Weiter berichtet RT DE: "Zu Beginn dieses Jahres wurde in Deutschland die bisher geltende Sozialleistung ALG II abgeschafft und das sogenannte Bürgergeld eingeführt. Unterschiedliche Studien haben allerdings ergeben, dass hierzulande hunderttausende Menschen keinen Antrag auf Sozialleistungen stellen, obwohl ihnen diese zuständen. Die von Armut betroffenen Bürger würden weder Bürgergeld noch aufstockende Leistungen, noch Grundsicherung im Alter beantragen. Darüber berichtete am Donnerstag das Fachportal Gegen-Hartz.de.
Demnach beantragten zwischen 40 und 60 Prozent der deutschen Bürger trotz Anspruchs keine der für sie infrage kommenden Sozialleistungen. Nach Evaluation des Deutschen Instituts für Wirtschaftsforschung e.V. (DIW Berlin) würden beispielsweise circa 60 Prozent der Berechtigten auf eine Grundsicherung im Alter diese Leistung nicht in Anspruch nehmen. So verzichteten vor allem Personen mit geringem Anspruch, Eigentümer von Immobilien und ältere Personen. Laut DWI Berlin handele es sich allein bei dieser Leistung um ungefähr 625.000 anspruchsberechtigte Rentner.

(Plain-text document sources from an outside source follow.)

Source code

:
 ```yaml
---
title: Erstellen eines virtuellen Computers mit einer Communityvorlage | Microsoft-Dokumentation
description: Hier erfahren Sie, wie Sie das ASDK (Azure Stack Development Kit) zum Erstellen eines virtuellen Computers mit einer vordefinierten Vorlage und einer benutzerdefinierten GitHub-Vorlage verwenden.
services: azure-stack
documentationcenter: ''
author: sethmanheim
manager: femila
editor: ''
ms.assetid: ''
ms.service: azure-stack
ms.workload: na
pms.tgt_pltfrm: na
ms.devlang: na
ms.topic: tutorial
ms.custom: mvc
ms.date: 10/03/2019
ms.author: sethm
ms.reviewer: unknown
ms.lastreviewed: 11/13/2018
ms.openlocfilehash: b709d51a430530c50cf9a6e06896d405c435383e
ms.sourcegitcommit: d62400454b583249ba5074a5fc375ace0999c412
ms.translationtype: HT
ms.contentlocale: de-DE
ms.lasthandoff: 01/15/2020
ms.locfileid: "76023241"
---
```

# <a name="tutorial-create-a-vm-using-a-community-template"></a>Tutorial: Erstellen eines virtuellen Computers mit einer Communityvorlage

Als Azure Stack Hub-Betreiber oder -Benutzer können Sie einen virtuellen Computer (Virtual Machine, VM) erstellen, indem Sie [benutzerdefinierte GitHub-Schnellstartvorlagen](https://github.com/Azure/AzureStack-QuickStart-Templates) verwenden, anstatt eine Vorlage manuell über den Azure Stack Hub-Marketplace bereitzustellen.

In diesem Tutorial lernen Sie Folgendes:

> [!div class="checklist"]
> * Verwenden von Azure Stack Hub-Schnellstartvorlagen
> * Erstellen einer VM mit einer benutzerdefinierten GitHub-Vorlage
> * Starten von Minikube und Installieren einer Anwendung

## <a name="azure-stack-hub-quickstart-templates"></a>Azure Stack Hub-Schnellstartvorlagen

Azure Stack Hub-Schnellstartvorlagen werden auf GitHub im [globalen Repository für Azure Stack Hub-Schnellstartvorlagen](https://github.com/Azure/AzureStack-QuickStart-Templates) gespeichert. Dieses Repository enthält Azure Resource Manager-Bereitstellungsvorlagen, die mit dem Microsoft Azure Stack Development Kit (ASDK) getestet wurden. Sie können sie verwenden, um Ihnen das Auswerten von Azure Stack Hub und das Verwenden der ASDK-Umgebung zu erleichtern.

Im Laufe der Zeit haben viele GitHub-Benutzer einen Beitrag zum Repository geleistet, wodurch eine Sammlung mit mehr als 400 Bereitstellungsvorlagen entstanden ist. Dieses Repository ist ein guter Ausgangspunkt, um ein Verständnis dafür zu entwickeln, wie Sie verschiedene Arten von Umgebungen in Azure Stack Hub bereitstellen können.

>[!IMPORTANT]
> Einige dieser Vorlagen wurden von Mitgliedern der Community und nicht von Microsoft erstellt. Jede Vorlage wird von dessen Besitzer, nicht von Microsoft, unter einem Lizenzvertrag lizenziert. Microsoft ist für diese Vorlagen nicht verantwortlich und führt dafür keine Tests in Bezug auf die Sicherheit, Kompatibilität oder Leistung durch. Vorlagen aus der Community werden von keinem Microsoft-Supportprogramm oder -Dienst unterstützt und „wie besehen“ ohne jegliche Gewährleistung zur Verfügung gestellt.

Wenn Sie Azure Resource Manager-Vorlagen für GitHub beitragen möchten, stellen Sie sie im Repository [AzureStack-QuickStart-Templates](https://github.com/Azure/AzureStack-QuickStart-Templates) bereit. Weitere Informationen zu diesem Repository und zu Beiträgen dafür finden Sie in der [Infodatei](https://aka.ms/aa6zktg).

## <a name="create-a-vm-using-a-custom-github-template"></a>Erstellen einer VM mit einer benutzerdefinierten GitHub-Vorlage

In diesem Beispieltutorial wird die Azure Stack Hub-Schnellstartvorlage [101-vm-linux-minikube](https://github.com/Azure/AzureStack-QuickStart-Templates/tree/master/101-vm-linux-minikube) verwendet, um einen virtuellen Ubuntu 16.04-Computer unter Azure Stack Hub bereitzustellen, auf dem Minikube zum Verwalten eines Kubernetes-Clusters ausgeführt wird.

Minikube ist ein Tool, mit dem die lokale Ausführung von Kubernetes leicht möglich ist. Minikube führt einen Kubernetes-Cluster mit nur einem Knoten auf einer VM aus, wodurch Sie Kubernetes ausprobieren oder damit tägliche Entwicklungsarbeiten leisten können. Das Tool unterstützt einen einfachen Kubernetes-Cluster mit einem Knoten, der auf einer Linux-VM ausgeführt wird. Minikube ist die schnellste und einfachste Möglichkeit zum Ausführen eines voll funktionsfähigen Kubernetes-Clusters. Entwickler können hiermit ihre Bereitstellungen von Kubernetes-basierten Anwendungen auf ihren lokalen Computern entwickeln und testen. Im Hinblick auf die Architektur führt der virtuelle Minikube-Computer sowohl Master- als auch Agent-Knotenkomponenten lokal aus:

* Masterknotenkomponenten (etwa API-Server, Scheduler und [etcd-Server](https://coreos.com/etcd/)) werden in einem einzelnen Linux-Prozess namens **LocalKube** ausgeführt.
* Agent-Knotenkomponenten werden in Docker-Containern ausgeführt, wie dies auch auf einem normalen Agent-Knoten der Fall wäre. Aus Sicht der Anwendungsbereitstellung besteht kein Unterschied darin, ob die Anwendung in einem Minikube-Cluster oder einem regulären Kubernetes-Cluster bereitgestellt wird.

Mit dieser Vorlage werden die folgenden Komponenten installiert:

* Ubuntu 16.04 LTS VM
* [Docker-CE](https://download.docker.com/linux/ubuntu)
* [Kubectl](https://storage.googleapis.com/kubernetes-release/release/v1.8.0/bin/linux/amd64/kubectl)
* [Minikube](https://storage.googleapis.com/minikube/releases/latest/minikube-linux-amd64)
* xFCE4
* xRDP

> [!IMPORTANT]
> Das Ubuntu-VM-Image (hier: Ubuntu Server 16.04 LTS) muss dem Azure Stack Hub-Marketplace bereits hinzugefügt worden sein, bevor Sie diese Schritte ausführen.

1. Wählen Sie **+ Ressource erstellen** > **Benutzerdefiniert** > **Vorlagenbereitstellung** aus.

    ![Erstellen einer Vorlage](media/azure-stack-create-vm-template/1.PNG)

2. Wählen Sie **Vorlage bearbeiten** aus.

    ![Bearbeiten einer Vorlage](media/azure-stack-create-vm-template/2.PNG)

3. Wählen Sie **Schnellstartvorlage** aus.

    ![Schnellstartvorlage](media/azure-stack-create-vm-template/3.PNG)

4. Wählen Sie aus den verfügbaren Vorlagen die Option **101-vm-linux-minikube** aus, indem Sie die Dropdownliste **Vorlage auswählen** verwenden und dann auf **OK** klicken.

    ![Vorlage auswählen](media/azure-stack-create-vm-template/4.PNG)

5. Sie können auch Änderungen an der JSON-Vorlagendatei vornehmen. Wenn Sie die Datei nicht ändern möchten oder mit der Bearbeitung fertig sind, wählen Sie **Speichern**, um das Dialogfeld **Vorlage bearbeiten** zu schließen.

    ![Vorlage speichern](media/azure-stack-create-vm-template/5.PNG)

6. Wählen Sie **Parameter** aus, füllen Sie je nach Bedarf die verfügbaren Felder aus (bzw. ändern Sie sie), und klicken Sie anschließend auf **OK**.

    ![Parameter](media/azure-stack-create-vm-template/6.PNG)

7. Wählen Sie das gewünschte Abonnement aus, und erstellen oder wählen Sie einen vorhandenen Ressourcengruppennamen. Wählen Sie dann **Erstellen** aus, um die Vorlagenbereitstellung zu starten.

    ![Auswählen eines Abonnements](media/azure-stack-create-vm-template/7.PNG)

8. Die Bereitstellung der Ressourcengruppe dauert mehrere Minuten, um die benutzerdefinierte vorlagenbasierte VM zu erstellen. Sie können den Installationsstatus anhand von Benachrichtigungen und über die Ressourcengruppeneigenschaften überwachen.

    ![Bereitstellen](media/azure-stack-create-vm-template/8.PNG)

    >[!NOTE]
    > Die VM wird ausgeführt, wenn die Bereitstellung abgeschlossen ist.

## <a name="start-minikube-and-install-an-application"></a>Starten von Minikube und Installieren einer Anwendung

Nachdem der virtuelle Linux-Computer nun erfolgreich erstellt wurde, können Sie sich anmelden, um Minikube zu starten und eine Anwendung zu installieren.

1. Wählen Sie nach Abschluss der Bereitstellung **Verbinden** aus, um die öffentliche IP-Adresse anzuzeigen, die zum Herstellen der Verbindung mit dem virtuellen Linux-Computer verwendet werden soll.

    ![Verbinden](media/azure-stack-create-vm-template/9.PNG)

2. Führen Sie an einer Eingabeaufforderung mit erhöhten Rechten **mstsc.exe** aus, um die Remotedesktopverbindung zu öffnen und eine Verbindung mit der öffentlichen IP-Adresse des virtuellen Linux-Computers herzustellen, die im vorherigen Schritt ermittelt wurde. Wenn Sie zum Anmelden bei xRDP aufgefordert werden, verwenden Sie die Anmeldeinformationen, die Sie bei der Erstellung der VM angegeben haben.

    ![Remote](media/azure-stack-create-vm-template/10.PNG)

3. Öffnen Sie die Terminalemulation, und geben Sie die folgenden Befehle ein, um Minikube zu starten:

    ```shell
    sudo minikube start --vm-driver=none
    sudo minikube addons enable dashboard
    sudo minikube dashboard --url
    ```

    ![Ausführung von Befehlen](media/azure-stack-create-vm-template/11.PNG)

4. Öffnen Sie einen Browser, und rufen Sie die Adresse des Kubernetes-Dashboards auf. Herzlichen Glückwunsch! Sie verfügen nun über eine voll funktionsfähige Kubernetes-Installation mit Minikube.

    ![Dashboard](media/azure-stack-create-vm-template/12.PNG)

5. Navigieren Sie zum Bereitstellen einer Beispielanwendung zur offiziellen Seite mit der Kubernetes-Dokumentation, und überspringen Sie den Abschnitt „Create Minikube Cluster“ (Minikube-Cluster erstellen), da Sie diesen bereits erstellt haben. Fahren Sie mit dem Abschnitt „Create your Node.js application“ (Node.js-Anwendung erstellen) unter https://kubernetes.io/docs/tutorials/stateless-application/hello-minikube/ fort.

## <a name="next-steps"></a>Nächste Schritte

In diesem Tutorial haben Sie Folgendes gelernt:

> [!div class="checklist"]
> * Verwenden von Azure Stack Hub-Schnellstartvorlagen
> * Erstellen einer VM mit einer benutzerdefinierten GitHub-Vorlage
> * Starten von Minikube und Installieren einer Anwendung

Mit steigender Armut stiege der Anteil der Antragssteller: So würden entsprechende Anträge ab einem Anspruch von mehr als 600 Euro von circa 80 Prozent der Berechtigten gestellt. Tatsächlich verzichteten aber so viele Menschen auf die Hilfe, dass im Falle der Inanspruchnahme aller berechtigten Personen das persönliche Haushaltseinkommen bei den Betroffenen insgesamt um circa 30 Prozent steigen könnte, so das Fachportal.
Auf das ab Januar geltende Bürgergeld – vorher ALG II oder im Volksmund Hartz IV – verzichteten dem Magazin zufolge schätzungsweise 43 bis 56 Prozent der Anspruchsinhaber. Dabei nannte das Fachportal für den Verzicht auf die Sozialleistungen hauptsächlich drei Gründe. Als Hauptgrund sei in der DIW-Studie "Scham" angegeben worden. Die betroffenen Bürger wollten nicht als "Trittbrettfahrer" angesehen werden, oder sich wegen Armut und staatlicher Hilfe sozial geächtet fühlen.
Als weitere Gründe für die Nichtinanspruchnahme zustehender Leistungen wurden Informationsdefizite und eine zu komplizierte Antragstellung herausgestellt. Im Ergebnis schlugen die Forscher unter anderem vor, die Antragsverfahren zu vereinfachen, um verdeckte Armut in Deutschland zu bekämpfen."